July 01, 2019

We will be taking a detailed look at how to build shareholder alignment through a shared vision, incentives and shares or options in an upcoming webinar.

Some may think that once the shareholders agree they’d like to sell the business, then this means that everyone is on the same page and it’s now a matter of finding a buyer. However, there are a wide-range of issues that need to be agreed on in order to present a united – and attractive – front to prospective buyers.

The starting point is to agree on the type of deal you want to do. It could be a 100% sale to a strategic acquirer, or perhaps the best strategy is to monetize part of your shareholding with a financial investor while raising funds to grow the business as an independent. A transaction for shareholders can take several forms and each option has its own risk vs reward consideration that must be taken into account. (See the article here for more details) Timelines and value are the two next most immediately evident points to agree on. If one shareholder wants to sell now for $20m, the second shareholder wants to sell in 2 years for $40m and the third wants to receive $50m for their share no matter how far in the future, then there needs to be some discussion about how to balance the best outcome for all involved.

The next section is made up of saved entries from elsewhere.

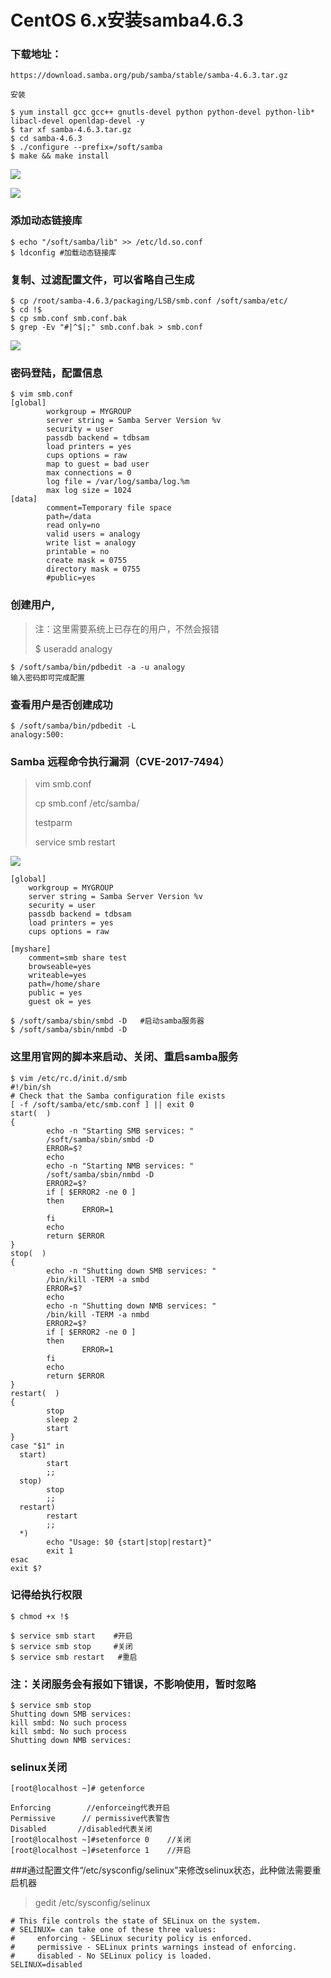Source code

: # CentOS 6.x安装samba4.6.3

### 下载地址：
`https://download.samba.org/pub/samba/stable/samba-4.6.3.tar.gz`

```angular2html
安装

$ yum install gcc gcc++ gnutls-devel python python-devel python-lib* libacl-devel openldap-devel -y
$ tar xf samba-4.6.3.tar.gz
$ cd samba-4.6.3
$ ./configure --prefix=/soft/samba
$ make && make install
```
 ![](images/01.png)

 ![](images/02-1.png)

### 添加动态链接库

```angular2html
$ echo "/soft/samba/lib" >> /etc/ld.so.conf
$ ldconfig #加载动态链接库
```

### 复制、过滤配置文件，可以省略自己生成
```angular2html
$ cp /root/samba-4.6.3/packaging/LSB/smb.conf /soft/samba/etc/
$ cd !$
$ cp smb.conf smb.conf.bak
$ grep -Ev "#|^$|;" smb.conf.bak > smb.conf
```
 ![](images/03.png)
### 密码登陆，配置信息

```angular2html
$ vim smb.conf
[global]
        workgroup = MYGROUP
        server string = Samba Server Version %v
        security = user
        passdb backend = tdbsam
        load printers = yes
        cups options = raw
        map to guest = bad user
        max connections = 0
        log file = /var/log/samba/log.%m
        max log size = 1024
[data]
        comment=Temporary file space
        path=/data
        read only=no
        valid users = analogy
        write list = analogy
        printable = no
        create mask = 0755
        directory mask = 0755
        #public=yes
```


### 创建用户,
> 注：这里需要系统上已存在的用户，不然会报错
>
>$ useradd analogy

```angular2html
$ /soft/samba/bin/pdbedit -a -u analogy
输入密码即可完成配置
```

### 查看用户是否创建成功
```angular2html
$ /soft/samba/bin/pdbedit -L
analogy:500:
```
### Samba 远程命令执行漏洞（CVE-2017-7494）
> vim smb.conf
>
>cp smb.conf /etc/samba/
>
> testparm 
>
>service smb restart
>
![](images/04.png)

```angular2html
[global]
    workgroup = MYGROUP
    server string = Samba Server Version %v
    security = user
    passdb backend = tdbsam
    load printers = yes
    cups options = raw

[myshare]
    comment=smb share test
    browseable=yes
    writeable=yes
    path=/home/share
    public = yes
    guest ok = yes
```
```
$ /soft/samba/sbin/smbd -D   #启动samba服务器
$ /soft/samba/sbin/nmbd -D
```
### 这里用官网的脚本来启动、关闭、重启samba服务

```angular2html
$ vim /etc/rc.d/init.d/smb
#!/bin/sh
# Check that the Samba configuration file exists
[ -f /soft/samba/etc/smb.conf ] || exit 0
start(  )
{
        echo -n "Starting SMB services: "
        /soft/samba/sbin/smbd -D
        ERROR=$?
        echo
        echo -n "Starting NMB services: "
        /soft/samba/sbin/nmbd -D
        ERROR2=$?
        if [ $ERROR2 -ne 0 ]
        then
                ERROR=1
        fi
        echo
        return $ERROR
}
stop(  )
{
        echo -n "Shutting down SMB services: "
        /bin/kill -TERM -a smbd
        ERROR=$?
        echo
        echo -n "Shutting down NMB services: "
        /bin/kill -TERM -a nmbd
        ERROR2=$?
        if [ $ERROR2 -ne 0 ]
        then
                ERROR=1
        fi
        echo
        return $ERROR
}
restart(  )
{
        stop
        sleep 2
        start
}
case "$1" in
  start)
        start
        ;;
  stop)
        stop
        ;;
  restart)
        restart
        ;;
  *)
        echo "Usage: $0 {start|stop|restart}"
        exit 1
esac
exit $?
```
### 记得给执行权限
```angular2html
$ chmod +x !$

$ service smb start    #开启
$ service smb stop     #关闭
$ service smb restart   #重启
```

### 注：关闭服务会有报如下错误，不影响使用，暂时忽略

```angular2html
$ service smb stop
Shutting down SMB services: 
kill smbd: No such process
kill smbd: No such process
Shutting down NMB services:
```


### selinux关闭
```
[root@localhost ~]# getenforce

Enforcing        //enforceing代表开启
Permissive      // permissive代表警告
Disabled       //disabled代表关闭
[root@localhost ~]#setenforce 0    //关闭
[root@localhost ~]#setenforce 1    //开启
```

###通过配置文件“/etc/sysconfig/selinux”来修改selinux状态，此种做法需要重启机器

> gedit /etc/sysconfig/selinux 
```
# This file controls the state of SELinux on the system.
# SELINUX= can take one of these three values:
#     enforcing - SELinux security policy is enforced.
#     permissive - SELinux prints warnings instead of enforcing.
#     disabled - No SELinux policy is loaded.
SELINUX=disabled
```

There is then the practicality of what actually gets paid. A deal can be structured in a variety of combinations with cash, shares and earn out lengths all in play and of differing appeal to shareholders involved. Shareholders will receive a payment which is proportionate to the terms of their agreement and a good deal adviser will keep all parties apprised of changes and what they will be taking out of the business at all times. Before embarking on a sales process, knowledge economy firms should ensure they have a well-drafted shareholder agreement to avoid problems down the line when a sale is well advanced.

As our buyer research shows, cultural considerations permeate almost every aspect of a deal and shareholder alignment is no exception. For example, if a shareholder left a particular knowledge economy firm for a reason and that knowledge economy firm now wants to buy their business, then that does not bode well for the deal going through. Does the buyer want to subsume the acquisition while some of the shareholders are very attached to keeping the stand-alone brand? Is the buyer very corporate, with demanding reporting? Some of the shareholders may have set up on their own to be more entrepreneurial and avoid such demands. There is a lot for the shareholders to discuss and agree on.

In all the excitement of the deal, it’s important not to forget that it’s likely that the shareholders will have to continue to work in the business for an earn-out period. Motivation during this time needs to remain high among all the shareholders. This may be difficult when there is a big sum of money sitting in the bank, but all the shareholders must remain aligned with the investor’s objectives for it to be a success.

Finally, what happens if the deal doesn’t complete? Selling a business is a high-pressure situation and can be like being on a rollercoaster. If the deal fails to go ahead – whether at the due diligence point, or a buyer pulling out even later – will all the shareholders be able to recover and get back to growing the business and motivating their team? It’s worth regular reminders during the sales process that nothing is settled until everyone has signed on the dotted line.